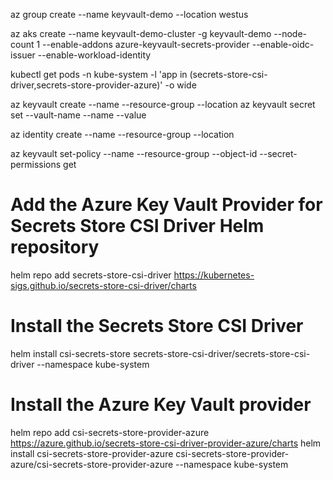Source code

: az group create --name keyvault-demo --location westus

az aks create --name keyvault-demo-cluster -g keyvault-demo --node-count 1 --enable-addons azure-keyvault-secrets-provider --enable-oidc-issuer --enable-workload-identity

kubectl get pods -n kube-system -l 'app in (secrets-store-csi-driver,secrets-store-provider-azure)' -o wide

az keyvault create --name <YourKeyVaultName> --resource-group <YourResourceGroupName> --location <YourLocation>
az keyvault secret set --vault-name <YourKeyVaultName> --name <YourSecretName> --value <YourSecretValue>


az identity create --name <YourManagedIdentityName> --resource-group <YourResourceGroupName> --location <YourLocation>

az keyvault set-policy --name <YourKeyVaultName> --resource-group <YourResourceGroupName> --object-id <YourManagedIdentityObjectId> --secret-permissions get


# Add the Azure Key Vault Provider for Secrets Store CSI Driver Helm repository
helm repo add secrets-store-csi-driver https://kubernetes-sigs.github.io/secrets-store-csi-driver/charts

# Install the Secrets Store CSI Driver
helm install csi-secrets-store secrets-store-csi-driver/secrets-store-csi-driver --namespace kube-system

# Install the Azure Key Vault provider
helm repo add csi-secrets-store-provider-azure https://azure.github.io/secrets-store-csi-driver-provider-azure/charts
helm install csi-secrets-store-provider-azure csi-secrets-store-provider-azure/csi-secrets-store-provider-azure --namespace kube-system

|---|

[EXERCISE GOAL]
Tally up the lines in the records that contain the word "YourLocation" and give only the total.

[TASK RESULT]
2